Downstairs is The Cuckcoo Club if you wanna dance ‘til dawn.

The Cuckcoo Club

The Broken Bar Disco at the Hotel Post is said to be one of the most legendary nightclubs in Zermatt. Apparently you haven’t truly enjoyed Zermatt until you’ve dance on the barrel in the wee hours. Luckily, we can go home in the knowledge that we did. The iconic bar is in the cellar, in a vault under the hotel.

Broken Bar Disco

Things to know:
– You can’t make any noise outside your chalet after 10pm…we learnt the hard way with a 300CHF fine and a telling off from the police.

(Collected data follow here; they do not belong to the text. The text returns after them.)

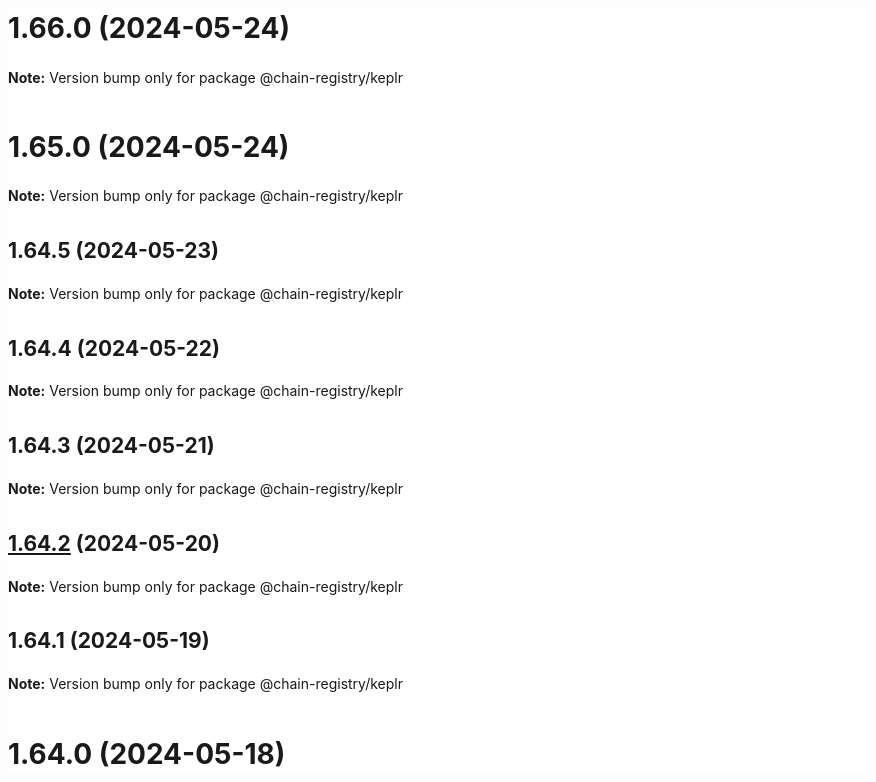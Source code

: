 



# 1.66.0 (2024-05-24)

**Note:** Version bump only for package @chain-registry/keplr





# 1.65.0 (2024-05-24)

**Note:** Version bump only for package @chain-registry/keplr





## 1.64.5 (2024-05-23)

**Note:** Version bump only for package @chain-registry/keplr





## 1.64.4 (2024-05-22)

**Note:** Version bump only for package @chain-registry/keplr





## 1.64.3 (2024-05-21)

**Note:** Version bump only for package @chain-registry/keplr





## [1.64.2](https://github.com/hyperweb-io/chain-registry/compare/@chain-registry/keplr@1.64.1...@chain-registry/keplr@1.64.2) (2024-05-20)

**Note:** Version bump only for package @chain-registry/keplr





## 1.64.1 (2024-05-19)

**Note:** Version bump only for package @chain-registry/keplr





# 1.64.0 (2024-05-18)

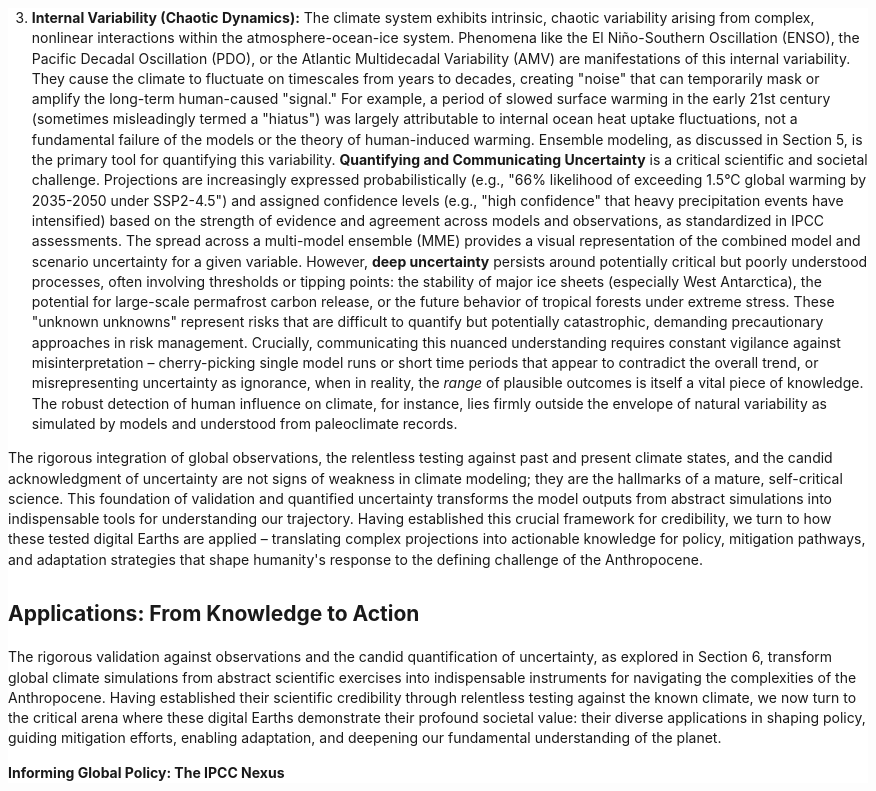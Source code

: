 3.  **Internal Variability (Chaotic Dynamics):** The climate system exhibits intrinsic, chaotic variability arising from complex, nonlinear interactions within the atmosphere-ocean-ice system. Phenomena like the El Niño-Southern Oscillation (ENSO), the Pacific Decadal Oscillation (PDO), or the Atlantic Multidecadal Variability (AMV) are manifestations of this internal variability. They cause the climate to fluctuate on timescales from years to decades, creating "noise" that can temporarily mask or amplify the long-term human-caused "signal." For example, a period of slowed surface warming in the early 21st century (sometimes misleadingly termed a "hiatus") was largely attributable to internal ocean heat uptake fluctuations, not a fundamental failure of the models or the theory of human-induced warming. Ensemble modeling, as discussed in Section 5, is the primary tool for quantifying this variability.
**Quantifying and Communicating Uncertainty** is a critical scientific and societal challenge. Projections are increasingly expressed probabilistically (e.g., "66% likelihood of exceeding 1.5°C global warming by 2035-2050 under SSP2-4.5") and assigned confidence levels (e.g., "high confidence" that heavy precipitation events have intensified) based on the strength of evidence and agreement across models and observations, as standardized in IPCC assessments. The spread across a multi-model ensemble (MME) provides a visual representation of the combined model and scenario uncertainty for a given variable. However, **deep uncertainty** persists around potentially critical but poorly understood processes, often involving thresholds or tipping points: the stability of major ice sheets (especially West Antarctica), the potential for large-scale permafrost carbon release, or the future behavior of tropical forests under extreme stress. These "unknown unknowns" represent risks that are difficult to quantify but potentially catastrophic, demanding precautionary approaches in risk management. Crucially, communicating this nuanced understanding requires constant vigilance against misinterpretation – cherry-picking single model runs or short time periods that appear to contradict the overall trend, or misrepresenting uncertainty as ignorance, when in reality, the *range* of plausible outcomes is itself a vital piece of knowledge. The robust detection of human influence on climate, for instance, lies firmly outside the envelope of natural variability as simulated by models and understood from paleoclimate records.

The rigorous integration of global observations, the relentless testing against past and present climate states, and the candid acknowledgment of uncertainty are not signs of weakness in climate modeling; they are the hallmarks of a mature, self-critical science. This foundation of validation and quantified uncertainty transforms the model outputs from abstract simulations into indispensable tools for understanding our trajectory. Having established this crucial framework for credibility, we turn to how these tested digital Earths are applied – translating complex projections into actionable knowledge for policy, mitigation pathways, and adaptation strategies that shape humanity's response to the defining challenge of the Anthropocene.

## Applications: From Knowledge to Action

The rigorous validation against observations and the candid quantification of uncertainty, as explored in Section 6, transform global climate simulations from abstract scientific exercises into indispensable instruments for navigating the complexities of the Anthropocene. Having established their scientific credibility through relentless testing against the known climate, we now turn to the critical arena where these digital Earths demonstrate their profound societal value: their diverse applications in shaping policy, guiding mitigation efforts, enabling adaptation, and deepening our fundamental understanding of the planet.

**Informing Global Policy: The IPCC Nexus**
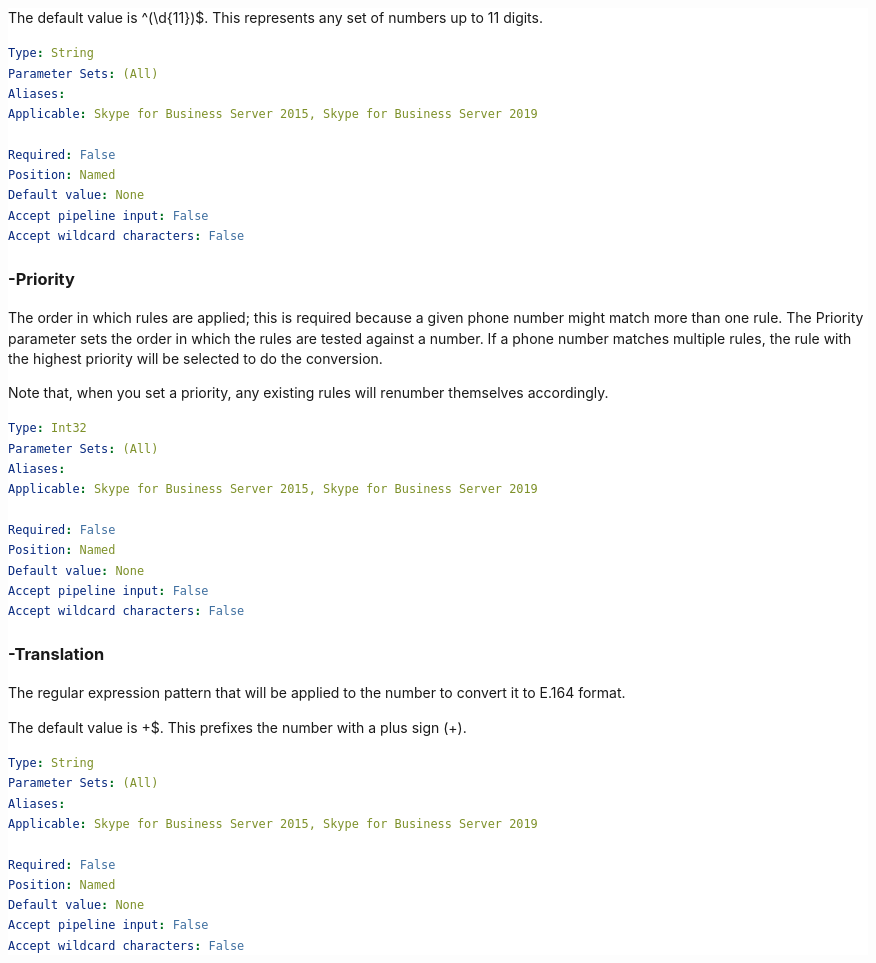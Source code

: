 The default value is ^(\d{11})$.
This represents any set of numbers up to 11 digits.

```yaml
Type: String
Parameter Sets: (All)
Aliases: 
Applicable: Skype for Business Server 2015, Skype for Business Server 2019

Required: False
Position: Named
Default value: None
Accept pipeline input: False
Accept wildcard characters: False
```

### -Priority
The order in which rules are applied; this is required because a given phone number might match more than one rule.
The Priority parameter sets the order in which the rules are tested against a number.
If a phone number matches multiple rules, the rule with the highest priority will be selected to do the conversion.

Note that, when you set a priority, any existing rules will renumber themselves accordingly.

```yaml
Type: Int32
Parameter Sets: (All)
Aliases: 
Applicable: Skype for Business Server 2015, Skype for Business Server 2019

Required: False
Position: Named
Default value: None
Accept pipeline input: False
Accept wildcard characters: False
```

### -Translation
The regular expression pattern that will be applied to the number to convert it to E.164 format.

The default value is +$.
This prefixes the number with a plus sign (+).

```yaml
Type: String
Parameter Sets: (All)
Aliases: 
Applicable: Skype for Business Server 2015, Skype for Business Server 2019

Required: False
Position: Named
Default value: None
Accept pipeline input: False
Accept wildcard characters: False
```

Who, incidentally, carry guns…not want you need when you’re semi naked and drunk in a hot tub at 1.30am.
– The train ride from Geneva to Zermatt might be 3 ½ hours but the trains are impeccable and the scenery with hillside waterfalls and tranquil lakes, is amazing.
– Buy your return Swizz rail tickets online in the UK before you go, it works out much cheaper
– Wear sunscream on your lips. After three days in the scorching sunshine up a mountain I was rivalling Lesley Ash on the trout pout front.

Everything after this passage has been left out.